Records drawn from a dataset:
········

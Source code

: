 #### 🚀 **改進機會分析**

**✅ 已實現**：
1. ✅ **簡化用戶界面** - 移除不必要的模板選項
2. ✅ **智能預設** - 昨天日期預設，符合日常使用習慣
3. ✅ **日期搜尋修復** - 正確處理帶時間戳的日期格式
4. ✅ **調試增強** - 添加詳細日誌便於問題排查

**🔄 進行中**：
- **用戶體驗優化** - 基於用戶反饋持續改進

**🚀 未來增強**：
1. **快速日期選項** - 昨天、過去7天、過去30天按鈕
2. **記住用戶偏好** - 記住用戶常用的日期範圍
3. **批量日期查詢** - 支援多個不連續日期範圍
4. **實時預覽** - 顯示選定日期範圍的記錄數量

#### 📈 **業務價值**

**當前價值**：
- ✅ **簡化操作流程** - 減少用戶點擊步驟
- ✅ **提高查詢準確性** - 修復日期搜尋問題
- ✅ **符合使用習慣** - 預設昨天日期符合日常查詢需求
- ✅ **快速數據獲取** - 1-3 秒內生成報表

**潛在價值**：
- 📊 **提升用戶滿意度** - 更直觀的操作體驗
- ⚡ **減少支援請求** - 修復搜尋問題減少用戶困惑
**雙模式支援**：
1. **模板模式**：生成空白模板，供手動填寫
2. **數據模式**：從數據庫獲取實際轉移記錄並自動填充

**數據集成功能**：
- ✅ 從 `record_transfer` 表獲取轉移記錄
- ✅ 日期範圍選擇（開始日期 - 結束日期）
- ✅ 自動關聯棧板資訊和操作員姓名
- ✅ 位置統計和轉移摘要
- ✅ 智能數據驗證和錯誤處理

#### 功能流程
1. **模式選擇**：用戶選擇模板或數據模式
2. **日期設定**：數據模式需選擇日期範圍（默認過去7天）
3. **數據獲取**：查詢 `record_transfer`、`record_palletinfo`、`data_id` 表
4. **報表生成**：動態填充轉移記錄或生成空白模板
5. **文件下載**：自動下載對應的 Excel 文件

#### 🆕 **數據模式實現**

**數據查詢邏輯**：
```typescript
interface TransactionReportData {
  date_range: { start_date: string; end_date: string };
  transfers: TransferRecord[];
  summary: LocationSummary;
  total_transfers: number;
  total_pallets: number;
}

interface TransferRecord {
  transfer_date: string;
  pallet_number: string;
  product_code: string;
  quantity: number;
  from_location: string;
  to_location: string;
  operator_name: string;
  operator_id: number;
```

········

Activity -
All entries are to be repeated exactly and completely.

Solution to this exercise -
Source code

: #### 🚀 **改進機會分析**

**✅ 已實現**：
1. ✅ **簡化用戶界面** - 移除不必要的模板選項
2. ✅ **智能預設** - 昨天日期預設，符合日常使用習慣
3. ✅ **日期搜尋修復** - 正確處理帶時間戳的日期格式
4. ✅ **調試增強** - 添加詳細日誌便於問題排查

**🔄 進行中**：
- **用戶體驗優化** - 基於用戶反饋持續改進

**🚀 未來增強**：
1. **快速日期選項** - 昨天、過去7天、過去30天按鈕
2. **記住用戶偏好** - 記住用戶常用的日期範圍
3. **批量日期查詢** - 支援多個不連續日期範圍
4. **實時預覽** - 顯示選定日期範圍的記錄數量

#### 📈 **業務價值**

**當前價值**：
- ✅ **簡化操作流程** - 減少用戶點擊步驟
- ✅ **提高查詢準確性** - 修復日期搜尋問題
- ✅ **符合使用習慣** - 預設昨天日期符合日常查詢需求
- ✅ **快速數據獲取** - 1-3 秒內生成報表

**潛在價值**：
- 📊 **提升用戶滿意度** - 更直觀的操作體驗
- ⚡ **減少支援請求** - 修復搜尋問題減少用戶困惑
**雙模式支援**：
1. **模板模式**：生成空白模板，供手動填寫
2. **數據模式**：從數據庫獲取實際轉移記錄並自動填充

**數據集成功能**：
- ✅ 從 `record_transfer` 表獲取轉移記錄
- ✅ 日期範圍選擇（開始日期 - 結束日期）
- ✅ 自動關聯棧板資訊和操作員姓名
- ✅ 位置統計和轉移摘要
- ✅ 智能數據驗證和錯誤處理

#### 功能流程
1. **模式選擇**：用戶選擇模板或數據模式
2. **日期設定**：數據模式需選擇日期範圍（默認過去7天）
3. **數據獲取**：查詢 `record_transfer`、`record_palletinfo`、`data_id` 表
4. **報表生成**：動態填充轉移記錄或生成空白模板
5. **文件下載**：自動下載對應的 Excel 文件

#### 🆕 **數據模式實現**

**數據查詢邏輯**：
```typescript
interface TransactionReportData {
  date_range: { start_date: string; end_date: string };
  transfers: TransferRecord[];
  summary: LocationSummary;
  total_transfers: number;
  total_pallets: number;
}

interface TransferRecord {
  transfer_date: string;
  pallet_number: string;
  product_code: string;
  quantity: number;
  from_location: string;
  to_location: string;
  operator_name: string;
  operator_id: number;
```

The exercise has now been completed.